Monsters, Inc.
May 9, 2103 by Wright Salisbury
Monsters, Inc. was a very cute movie about collection of very un-scary monsters. But the really scary collection assembled a few days ago in Houston, Texas.
I watched Jon Stewart the other night when he played clips from the 142nd Convention of the NRA, where appeared such luminaries as Wayne Lapierre, president of the NRA. One fool said that "Obama wants to disregard the 10th amendment and is trying to implement Obamacare and take away our liberty."
If anyone can make any sense out of that, he's a better man than I am. The 10th amendment states that any rights not expressly delegated to the Federal government shall be reserved for the states.
I suppose he was stating the obvious, which is that the U.S. government would have to explicitly outlaw the sale of machine guns in the whole country and require the registration of all gun ownership before the law would become federal law and therefore not subject to the whims of state governments. But just out of curiosity, what does that have to do with Obamacare?
Anyway, any kind of break on the power of the NRA has proven impossible after the Senate rejected any measures that could possibly affect the NRA and the American obsession with guns.

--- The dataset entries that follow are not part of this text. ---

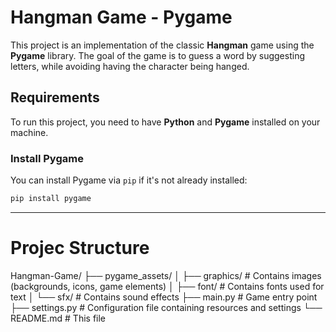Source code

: # Hangman Game - Pygame

This project is an implementation of the classic **Hangman** game using the **Pygame** library. The goal of the game is to guess a word by suggesting letters, while avoiding having the character being hanged.

## Requirements

To run this project, you need to have **Python** and **Pygame** installed on your machine.

### Install Pygame

You can install Pygame via `pip` if it's not already installed:

```bash
pip install pygame
```  
***  

# Projec Structure  
Hangman-Game/
├── pygame_assets/
│   ├── graphics/          # Contains images (backgrounds, icons, game elements)
│   ├── font/              # Contains fonts used for text
│   └── sfx/               # Contains sound effects
├── main.py                # Game entry point
├── settings.py            # Configuration file containing resources and settings
└── README.md              # This file


  

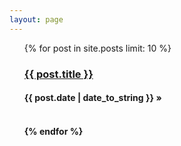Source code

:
 ```yaml
---
layout: page
---
```


<ul class="posts">
  {% for post in site.posts limit: 10 %}
      <h3><a href="{{ BASE_PATH }}{{ post.url }}">{{ post.title }}</a></h3>
      <h4><span>{{ post.date | date_to_string }}</span> &raquo;<h4>
      <br>
  {% endfor %}
</ul>
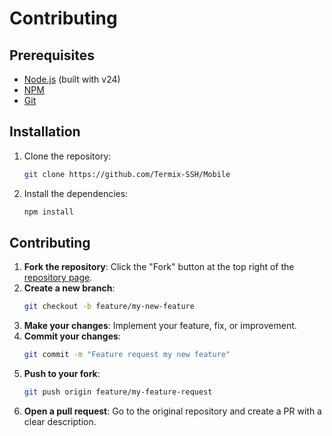 # Contributing

## Prerequisites

- [Node.js](https://nodejs.org/en/download/) (built with v24)
- [NPM](https://docs.npmjs.com/downloading-and-installing-node-js-and-npm)
- [Git](https://git-scm.com/downloads)

## Installation

1. Clone the repository:
    ```sh
    git clone https://github.com/Termix-SSH/Mobile
    ```
2. Install the dependencies:
    ```sh
    npm install
    ```

## Contributing

1. **Fork the repository**: Click the "Fork" button at the top right of
   the [repository page](https://github.com/Termix-SSH/Mobile).
2. **Create a new branch**:
    ```sh
    git checkout -b feature/my-new-feature
    ```
3. **Make your changes**: Implement your feature, fix, or improvement.
4. **Commit your changes**:
    ```sh
    git commit -m "Feature request my new feature"
    ```
5. **Push to your fork**:
    ```sh
    git push origin feature/my-feature-request
    ```
6. **Open a pull request**: Go to the original repository and create a PR with a clear description.
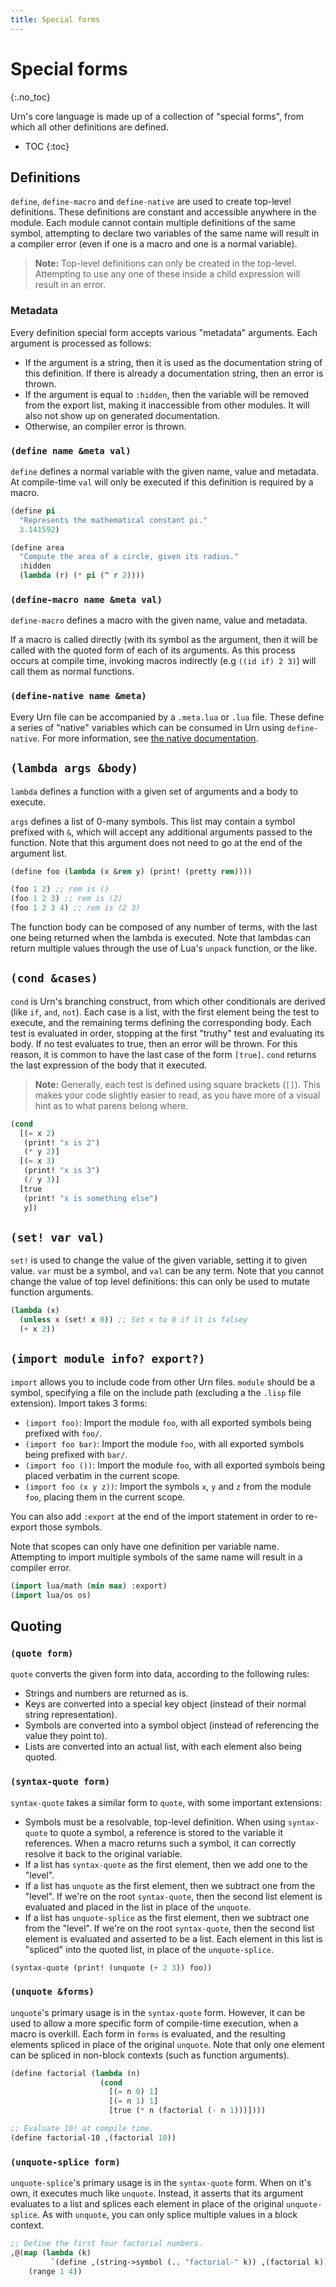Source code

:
 ```yaml
---
title: Special forms
---
```


# Special forms
{:.no_toc}

Urn's core language is made up of a collection of "special forms", from which all other definitions are defined.

* TOC
{:toc}

## Definitions
`define`, `define-macro` and `define-native` are used to create top-level definitions. These definitions are constant
and accessible anywhere in the module. Each module cannot contain multiple definitions of the same symbol, attempting to
declare two variables of the same name will result in a compiler error (even if one is a macro and one is a normal
variable).

> **Note:** Top-level definitions can only be created in the top-level. Attempting to use any one of these inside a
> child expression will result in an error.

### Metadata
Every definition special form accepts various "metadata" arguments. Each argument is processed as follows:

 - If the argument is a string, then it is used as the documentation string of this definition. If there is already a
   documentation string, then an error is thrown.
 - If the argument is equal to `:hidden`, then the variable will be removed from the export list, making it inaccessible
   from other modules. It will also not show up on generated documentation.
 - Otherwise, an compiler error is thrown.

### `(define name &meta val)`
`define` defines a normal variable with the given name, value and metadata. At compile-time `val` will only be executed
if this definition is required by a macro.

```cl
(define pi
  "Represents the mathematical constant pi."
  3.141592)

(define area
  "Compute the area of a circle, given its radius."
  :hidden
  (lambda (r) (* pi (^ r 2))))
```

### `(define-macro name &meta val)`
`define-macro` defines a macro with the given name, value and metadata.

If a macro is called directly (with its symbol as the argument, then it will be called with the quoted form of each of
its arguments. As this process occurs at compile time, invoking macros indirectly (e.g `((id if) 2 3)`) will call them
as normal functions.

### `(define-native name &meta)`
Every Urn file can be accompanied by a `.meta.lua` or `.lua` file. These define a series of "native" variables which can
be consumed in Urn using `define-native`. For more information, see [the native documentation](natives.md).

## `(lambda args &body)`
`lambda` defines a function with a given set of arguments and a body to execute.

`args` defines a list of 0-many symbols. This list may contain a symbol prefixed with `&`, which will accept any
additional arguments passed to the function. Note that this argument does not need to go at the end of the argument
list.

```cl
(define foo (lambda (x &rem y) (print! (pretty rem))))

(foo 1 2) ;; rem is ()
(foo 1 2 3) ;; rem is (2)
(foo 1 2 3 4) ;; rem is (2 3)
```

The function body can be composed of any number of terms, with the last one being returned when the lambda is
executed. Note that lambdas can return multiple values through the use of Lua's `unpack` function, or the like.

## `(cond &cases)`
`cond` is Urn's branching construct, from which other conditionals are derived (like `if`, `and`, `not`). Each case is a
list, with the first element being the test to execute, and the remaining terms defining the corresponding body. Each
test is evaluated in order, stopping at the first "truthy" test and evaluating its body. If no test evaluates to true,
then an error will be thrown. For this reason, it is common to have the last case of the form `[true]`. `cond` returns
the last expression of the body that it executed.

> **Note:** Generally, each test is defined using square brackets (`[]`). This makes your code slightly easier to read,
> as you have more of a visual hint as to what parens belong where.

```cl
(cond
  [(= x 2)
   (print! "x is 2")
   (* y 2)]
  [(= x 3)
   (print! "x is 3")
   (/ y 3)]
  [true
   (print! "x is something else")
   y])
```

## `(set! var val)`
`set!` is used to change the value of the given variable, setting it to given value. `var` must be a symbol, and `val`
can be any term. Note that you cannot change the value of top level definitions: this can only be used to mutate
function arguments.

```cl
(lambda (x)
  (unless x (set! x 0)) ;; Set x to 0 if it is falsey
  (+ x 2))
```

## `(import module info? export?)`
`import` allows you to include code from other Urn files. `module` should be a symbol, specifying a file on the include
path (excluding a the `.lisp` file extension). Import takes 3 forms:

 - `(import foo)`: Import the module `foo`, with all exported symbols being prefixed with `foo/`.
 - `(import foo bar)`: Import the module `foo`, with all exported symbols being prefixed with `bar/`.
 - `(import foo ())`: Import the module `foo`, with all exported symbols being placed verbatim in the current scope.
 - `(import foo (x y z))`: Import the symbols `x`, `y` and `z` from the module `foo`, placing them in the current scope.

You can also add `:export` at the end of the import statement in order to re-export those symbols.

Note that scopes can only have one definition per variable name. Attempting to import multiple symbols of the same name
will result in a compiler error.

```cl
(import lua/math (min max) :export)
(import lua/os os)
```

## Quoting

### `(quote form)`
`quote` converts the given form into data, according to the following rules:

 - Strings and numbers are returned as is.
 - Keys are converted into a special key object (instead of their normal string representation).
 - Symbols are converted into a symbol object (instead of referencing the value they point to).
 - Lists are converted into an actual list, with each element also being quoted.

### `(syntax-quote form)`
`syntax-quote` takes a similar form to `quote`, with some important extensions:
 - Symbols must be a resolvable, top-level definition. When using `syntax-quote` to quote a symbol, a reference is
   stored to the variable it references. When a macro returns such a symbol, it can correctly resolve it back to the
   original variable.
 - If a list has `syntax-quote` as the first element, then we add one to the "level".
 - If a list has `unquote` as the first element, then we subtract one from the "level". If we're on the root
   `syntax-quote`, then the second list element is evaluated and placed in the list in place of the `unquote`.
 - If a list has `unquote-splice` as the first element, then we subtract one from the "level". If we're on the root
   `syntax-quote`, then the second list element is evaluated and asserted to be a list. Each element in this list is
   "spliced" into the quoted list, in place of the `unquote-splice`.

```cl
(syntax-quote (print! (unquote (+ 2 3)) foo))
```

### `(unquote &forms)`
`unquote`'s primary usage is in the `syntax-quote` form. However, it can be used to allow a more specific form of
compile-time execution, when a macro is overkill. Each form in `forms` is evaluated, and the resulting elements spliced
in place of the original `unquote`. Note that only one element can be spliced in non-block contexts (such as function
arguments).

```cl
(define factorial (lambda (n)
                    (cond
                      [(= n 0) 1]
                      [(= n 1) 1]
                      [true (* n (factorial (- n 1)))])))

;; Evaluate 10! at compile time.
(define factorial-10 ,(factorial 10))
```


### `(unquote-splice form)`
`unquote-splice`'s primary usage is in the `syntax-quote` form. When on it's own, it executes much like
`unquote`. Instead, it asserts that its argument evaluates to a list and splices each element in place of the original
`unquote-splice`. As with `unquote`, you can only splice multiple values in a block context.

```cl
;; Define the first four factorial numbers.
,@(map (lambda (k)
         `(define ,(string->symbol (.. "factorial-" k)) ,(factorial k)))
    (range 1 4))
```

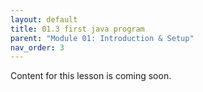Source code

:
 ```yaml
---
layout: default
title: 01.3 first java program
parent: "Module 01: Introduction & Setup"
nav_order: 3
---
```


Content for this lesson is coming soon.
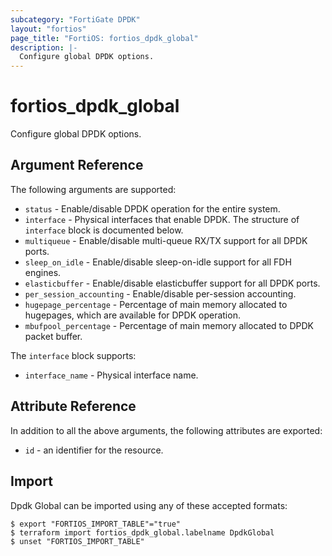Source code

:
 ```yaml
---
subcategory: "FortiGate DPDK"
layout: "fortios"
page_title: "FortiOS: fortios_dpdk_global"
description: |-
  Configure global DPDK options.
---
```


# fortios_dpdk_global
Configure global DPDK options.

## Argument Reference

The following arguments are supported:

* `status` - Enable/disable DPDK operation for the entire system.
* `interface` - Physical interfaces that enable DPDK. The structure of `interface` block is documented below.
* `multiqueue` - Enable/disable multi-queue RX/TX support for all DPDK ports.
* `sleep_on_idle` - Enable/disable sleep-on-idle support for all FDH engines.
* `elasticbuffer` - Enable/disable elasticbuffer support for all DPDK ports.
* `per_session_accounting` - Enable/disable per-session accounting.
* `hugepage_percentage` - Percentage of main memory allocated to hugepages, which are available for DPDK operation.
* `mbufpool_percentage` - Percentage of main memory allocated to DPDK packet buffer.

The `interface` block supports:

* `interface_name` - Physical interface name.


## Attribute Reference

In addition to all the above arguments, the following attributes are exported:
* `id` - an identifier for the resource.

## Import

Dpdk Global can be imported using any of these accepted formats:
```
$ export "FORTIOS_IMPORT_TABLE"="true"
$ terraform import fortios_dpdk_global.labelname DpdkGlobal
$ unset "FORTIOS_IMPORT_TABLE"
```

That was followed by Rick Santorum, one of the Republican hopefuls who wanted to run for president, who asked "Why are they going after chaplains in the military saying they can't evangelize and proselytize?" Another non-sequitur. Then they showed a movie of Texas Governor Rick Perry shooting human-shaped targets.
Governor Perry had his say, bragging "We're creatin' jobs day in and day out in this state." John Bolton, the temporary representative to the U.N. under W. brought up the attack in Benghazi, conveniently forgetting that one reason the embassy there was not properly defended was that Republicans had cut the funding for defending U.S. embassies.
Sarah Palin got a lot of cheers by pointing out that the mayor of New York City now wants to prohibit public displays of tobacco products. I hadn't heard that, but it sounds like an eminently sensible idea to take down the billboards selling coffin tacks to children.
In other words, this ship of fools were assembled just to complain about the Democrats and their common sense proposals for making the country more livable.
How about a few simple facts, folks? More Americans have been killed by other Americans with guns than all the Americans killed on foreign soil by foreigners since 1950. Run the numbers and you'll see. The number of Americans killed in the Korean, Vietnam, Afghanistan and Iraq wars totals 81,249, according to Wikipedia. The number of Americans murdered by other Americans since 1950 (the beginning of the Korean War) totals more than 500,000, which would seem to qualify the United States as a war zone.
Someone reading this article may challenge my figures and tell me that "only" 450,000 people have been murdered by gunfire since 1950.
I challenge the really scary monsters aggregated in Texas to do so.
[Wright Salisbury is a fellow member of September Eleventh Families for Peaceful Tomorrows. When his son-in-law, Belmont resident Ted Hennessy Jr., perished on American Airlines Flight 11 on Sept. 11, Wright Salisbury and his wife packed up and moved from Irvington, N.Y. to Lexington to support his daughter and her children.